Fig. 5. Validation of resistance genes proposed by recommendation system.

A Proliferation assays confirm osimertinib sensitivity of EGFR-mutant NSCLC cell lines PC-9, II-18 and HCC827. Data are presented as mean values +/– SD, n = 2 technical replicates, representative data of three biological replicates. B Resistance to osimertinib by target gene KO was measured in flow cytometry-based competition assays. Increase in percentage of KO cells compared to control cells was considered as resistance effect to osimertinib. C, D Confirmation of resistance to osimertinib in EGFR mutant NSCLC KO cell line models. Effect of KO of genes (EZH2, KCTD5, NF1 and PTEN) on osimertinib resistance was tested in II-18, PC-9 and HCC827 cell lines.
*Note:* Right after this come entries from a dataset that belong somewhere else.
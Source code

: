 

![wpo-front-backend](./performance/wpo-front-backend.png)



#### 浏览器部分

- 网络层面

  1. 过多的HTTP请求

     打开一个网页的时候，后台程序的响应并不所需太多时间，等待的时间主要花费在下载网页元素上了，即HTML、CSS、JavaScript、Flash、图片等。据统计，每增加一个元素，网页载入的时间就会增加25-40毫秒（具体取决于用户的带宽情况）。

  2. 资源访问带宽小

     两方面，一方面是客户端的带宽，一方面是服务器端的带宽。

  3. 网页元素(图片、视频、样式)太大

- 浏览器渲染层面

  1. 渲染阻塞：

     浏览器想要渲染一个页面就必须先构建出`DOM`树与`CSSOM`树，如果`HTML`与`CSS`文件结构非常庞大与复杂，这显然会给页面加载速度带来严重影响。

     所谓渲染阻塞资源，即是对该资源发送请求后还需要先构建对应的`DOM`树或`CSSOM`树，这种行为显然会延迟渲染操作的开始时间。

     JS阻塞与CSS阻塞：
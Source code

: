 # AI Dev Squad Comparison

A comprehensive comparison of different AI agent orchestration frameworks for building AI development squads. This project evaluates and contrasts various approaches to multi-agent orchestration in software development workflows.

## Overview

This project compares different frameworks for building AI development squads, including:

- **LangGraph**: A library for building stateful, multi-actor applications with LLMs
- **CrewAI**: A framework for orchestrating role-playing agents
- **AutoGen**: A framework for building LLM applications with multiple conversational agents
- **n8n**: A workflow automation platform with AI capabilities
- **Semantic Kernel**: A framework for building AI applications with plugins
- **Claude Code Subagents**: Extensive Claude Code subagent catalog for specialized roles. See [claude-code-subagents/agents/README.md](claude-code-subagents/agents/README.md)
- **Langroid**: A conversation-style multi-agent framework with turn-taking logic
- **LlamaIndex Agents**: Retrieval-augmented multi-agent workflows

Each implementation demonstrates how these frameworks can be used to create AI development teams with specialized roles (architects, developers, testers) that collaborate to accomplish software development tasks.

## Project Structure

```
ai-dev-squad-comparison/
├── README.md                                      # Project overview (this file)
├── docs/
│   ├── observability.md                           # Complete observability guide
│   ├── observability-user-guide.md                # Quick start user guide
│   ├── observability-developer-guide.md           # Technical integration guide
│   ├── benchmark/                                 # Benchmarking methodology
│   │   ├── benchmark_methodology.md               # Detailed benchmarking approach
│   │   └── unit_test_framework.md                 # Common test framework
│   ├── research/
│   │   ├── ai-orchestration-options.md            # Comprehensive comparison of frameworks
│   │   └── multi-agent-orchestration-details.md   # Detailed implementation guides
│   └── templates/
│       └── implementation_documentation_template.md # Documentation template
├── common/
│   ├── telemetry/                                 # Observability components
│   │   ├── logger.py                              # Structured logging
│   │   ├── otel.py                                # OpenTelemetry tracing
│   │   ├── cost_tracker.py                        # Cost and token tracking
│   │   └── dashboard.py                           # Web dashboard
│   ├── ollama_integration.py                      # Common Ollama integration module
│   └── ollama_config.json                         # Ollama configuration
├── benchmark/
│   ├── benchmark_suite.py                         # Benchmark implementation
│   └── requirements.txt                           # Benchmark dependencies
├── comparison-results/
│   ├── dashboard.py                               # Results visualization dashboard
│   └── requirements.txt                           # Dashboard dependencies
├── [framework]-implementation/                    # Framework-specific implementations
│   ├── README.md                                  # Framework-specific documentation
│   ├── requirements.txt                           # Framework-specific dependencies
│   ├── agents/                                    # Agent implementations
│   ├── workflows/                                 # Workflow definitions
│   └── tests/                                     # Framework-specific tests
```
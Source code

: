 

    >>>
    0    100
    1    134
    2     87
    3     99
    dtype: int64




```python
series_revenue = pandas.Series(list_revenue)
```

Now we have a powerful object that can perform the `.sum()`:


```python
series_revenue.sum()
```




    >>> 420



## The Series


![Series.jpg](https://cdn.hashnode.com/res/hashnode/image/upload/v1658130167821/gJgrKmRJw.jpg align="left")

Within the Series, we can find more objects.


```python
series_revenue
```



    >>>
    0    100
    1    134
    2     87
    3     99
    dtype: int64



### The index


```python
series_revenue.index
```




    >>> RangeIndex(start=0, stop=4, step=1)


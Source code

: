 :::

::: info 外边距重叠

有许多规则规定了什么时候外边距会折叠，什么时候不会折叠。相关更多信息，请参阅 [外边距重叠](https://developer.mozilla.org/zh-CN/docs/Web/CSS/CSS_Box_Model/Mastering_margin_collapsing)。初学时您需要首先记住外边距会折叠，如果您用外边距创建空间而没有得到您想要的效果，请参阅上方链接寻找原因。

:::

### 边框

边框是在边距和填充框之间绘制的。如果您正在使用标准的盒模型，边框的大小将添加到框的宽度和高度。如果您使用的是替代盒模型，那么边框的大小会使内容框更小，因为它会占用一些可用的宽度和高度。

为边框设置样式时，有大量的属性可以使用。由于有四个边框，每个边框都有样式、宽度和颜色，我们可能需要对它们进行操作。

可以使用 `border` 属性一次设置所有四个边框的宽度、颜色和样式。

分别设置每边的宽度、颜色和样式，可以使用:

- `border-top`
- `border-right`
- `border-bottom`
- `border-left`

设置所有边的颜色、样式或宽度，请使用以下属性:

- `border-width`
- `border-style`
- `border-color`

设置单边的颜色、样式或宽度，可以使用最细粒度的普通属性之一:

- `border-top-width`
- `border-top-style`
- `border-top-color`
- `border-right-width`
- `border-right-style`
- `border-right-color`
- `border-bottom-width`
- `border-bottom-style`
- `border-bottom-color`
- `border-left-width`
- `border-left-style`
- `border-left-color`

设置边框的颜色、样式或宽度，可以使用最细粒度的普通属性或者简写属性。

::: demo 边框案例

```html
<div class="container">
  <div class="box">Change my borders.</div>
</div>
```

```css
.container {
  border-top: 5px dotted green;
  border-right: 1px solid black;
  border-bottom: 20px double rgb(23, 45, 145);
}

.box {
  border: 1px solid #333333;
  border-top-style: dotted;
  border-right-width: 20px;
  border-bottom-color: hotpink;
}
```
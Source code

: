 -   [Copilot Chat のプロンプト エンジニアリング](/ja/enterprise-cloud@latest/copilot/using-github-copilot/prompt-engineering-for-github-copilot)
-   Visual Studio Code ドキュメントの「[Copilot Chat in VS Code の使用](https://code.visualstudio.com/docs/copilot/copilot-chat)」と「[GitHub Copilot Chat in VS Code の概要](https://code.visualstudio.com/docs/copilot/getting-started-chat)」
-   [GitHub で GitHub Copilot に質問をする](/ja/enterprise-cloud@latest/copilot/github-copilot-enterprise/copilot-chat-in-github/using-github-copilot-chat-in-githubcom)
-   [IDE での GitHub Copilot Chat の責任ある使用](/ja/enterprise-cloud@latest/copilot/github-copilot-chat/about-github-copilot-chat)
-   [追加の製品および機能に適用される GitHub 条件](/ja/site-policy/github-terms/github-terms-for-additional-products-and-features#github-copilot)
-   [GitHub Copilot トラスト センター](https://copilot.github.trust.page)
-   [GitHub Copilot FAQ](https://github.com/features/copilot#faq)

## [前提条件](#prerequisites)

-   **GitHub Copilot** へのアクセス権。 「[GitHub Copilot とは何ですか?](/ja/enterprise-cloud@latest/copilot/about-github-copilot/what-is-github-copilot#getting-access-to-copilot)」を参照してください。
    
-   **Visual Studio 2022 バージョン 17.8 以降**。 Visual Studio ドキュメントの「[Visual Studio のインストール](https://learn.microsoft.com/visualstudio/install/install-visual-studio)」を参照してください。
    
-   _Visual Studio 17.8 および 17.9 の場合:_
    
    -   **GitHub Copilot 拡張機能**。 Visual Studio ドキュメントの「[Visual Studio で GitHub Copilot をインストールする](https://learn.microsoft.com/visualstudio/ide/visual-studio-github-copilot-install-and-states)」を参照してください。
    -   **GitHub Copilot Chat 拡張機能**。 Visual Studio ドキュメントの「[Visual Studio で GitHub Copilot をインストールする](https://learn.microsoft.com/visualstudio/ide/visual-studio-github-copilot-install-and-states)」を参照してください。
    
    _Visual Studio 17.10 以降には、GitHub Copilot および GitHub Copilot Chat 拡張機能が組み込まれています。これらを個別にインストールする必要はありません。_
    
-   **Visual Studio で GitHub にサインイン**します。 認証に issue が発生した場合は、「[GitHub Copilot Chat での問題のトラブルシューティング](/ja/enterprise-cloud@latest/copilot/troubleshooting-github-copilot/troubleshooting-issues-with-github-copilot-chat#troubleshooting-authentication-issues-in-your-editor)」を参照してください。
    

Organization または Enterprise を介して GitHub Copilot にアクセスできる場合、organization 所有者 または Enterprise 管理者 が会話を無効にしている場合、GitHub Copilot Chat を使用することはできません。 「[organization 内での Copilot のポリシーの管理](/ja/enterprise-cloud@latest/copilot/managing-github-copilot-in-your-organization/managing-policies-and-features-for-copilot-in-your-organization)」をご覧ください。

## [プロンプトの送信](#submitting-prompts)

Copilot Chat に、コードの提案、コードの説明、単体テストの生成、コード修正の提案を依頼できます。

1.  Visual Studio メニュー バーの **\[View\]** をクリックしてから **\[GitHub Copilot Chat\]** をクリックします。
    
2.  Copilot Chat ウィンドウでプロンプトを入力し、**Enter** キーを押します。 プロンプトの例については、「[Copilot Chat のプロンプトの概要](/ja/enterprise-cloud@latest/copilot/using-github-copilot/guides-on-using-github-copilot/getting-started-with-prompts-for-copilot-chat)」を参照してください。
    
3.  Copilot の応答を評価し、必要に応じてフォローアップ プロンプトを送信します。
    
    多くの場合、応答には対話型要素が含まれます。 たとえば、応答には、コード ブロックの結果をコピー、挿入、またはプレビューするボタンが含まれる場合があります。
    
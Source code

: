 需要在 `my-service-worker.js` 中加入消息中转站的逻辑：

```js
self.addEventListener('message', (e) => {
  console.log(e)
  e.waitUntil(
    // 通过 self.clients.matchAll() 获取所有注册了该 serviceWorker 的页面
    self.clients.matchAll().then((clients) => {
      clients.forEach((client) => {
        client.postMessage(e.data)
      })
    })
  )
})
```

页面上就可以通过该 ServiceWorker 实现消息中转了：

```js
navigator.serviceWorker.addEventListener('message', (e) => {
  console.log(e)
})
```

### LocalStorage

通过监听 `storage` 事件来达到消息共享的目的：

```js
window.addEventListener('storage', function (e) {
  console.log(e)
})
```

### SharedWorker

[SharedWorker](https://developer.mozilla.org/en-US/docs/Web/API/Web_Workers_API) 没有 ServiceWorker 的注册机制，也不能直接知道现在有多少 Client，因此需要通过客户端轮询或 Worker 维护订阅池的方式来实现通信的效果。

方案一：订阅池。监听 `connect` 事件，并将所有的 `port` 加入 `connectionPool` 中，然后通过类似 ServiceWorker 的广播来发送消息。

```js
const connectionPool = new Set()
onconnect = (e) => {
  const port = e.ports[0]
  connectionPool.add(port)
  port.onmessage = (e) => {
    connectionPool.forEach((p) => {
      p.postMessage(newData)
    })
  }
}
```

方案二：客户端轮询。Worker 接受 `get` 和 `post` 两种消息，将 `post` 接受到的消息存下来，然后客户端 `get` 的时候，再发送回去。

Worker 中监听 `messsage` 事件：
Proliferation of cells in DMSO or osimertinib (50 nM) was tracked over 14 days and percentage of BFP+ KO cells was plotted. E Activation of MET drives resistance to osimertinib in EGFR mutant PC-9. Cells were engineered to express the dCas9-VP64 SAM CRISPR for MET activation. For C–E, use of two independent guide RNAs per gene were considered as biological replicates (n = 2), three technical replicates are visualized. Data are presented as mean values +/– SD. F Activation of WWTR1 drives resistance to osimertinib in EGFR mutant PC-9 cells as measured in 21 day clonogenic assays. PC-9 cells were engineered to express the dCas9-VP64 SAM CRISPR for WWTR1 activation. Data presented as mean values +/– SD, representative data of two biological replicates, each consisting of technical duplicates⁹⁶.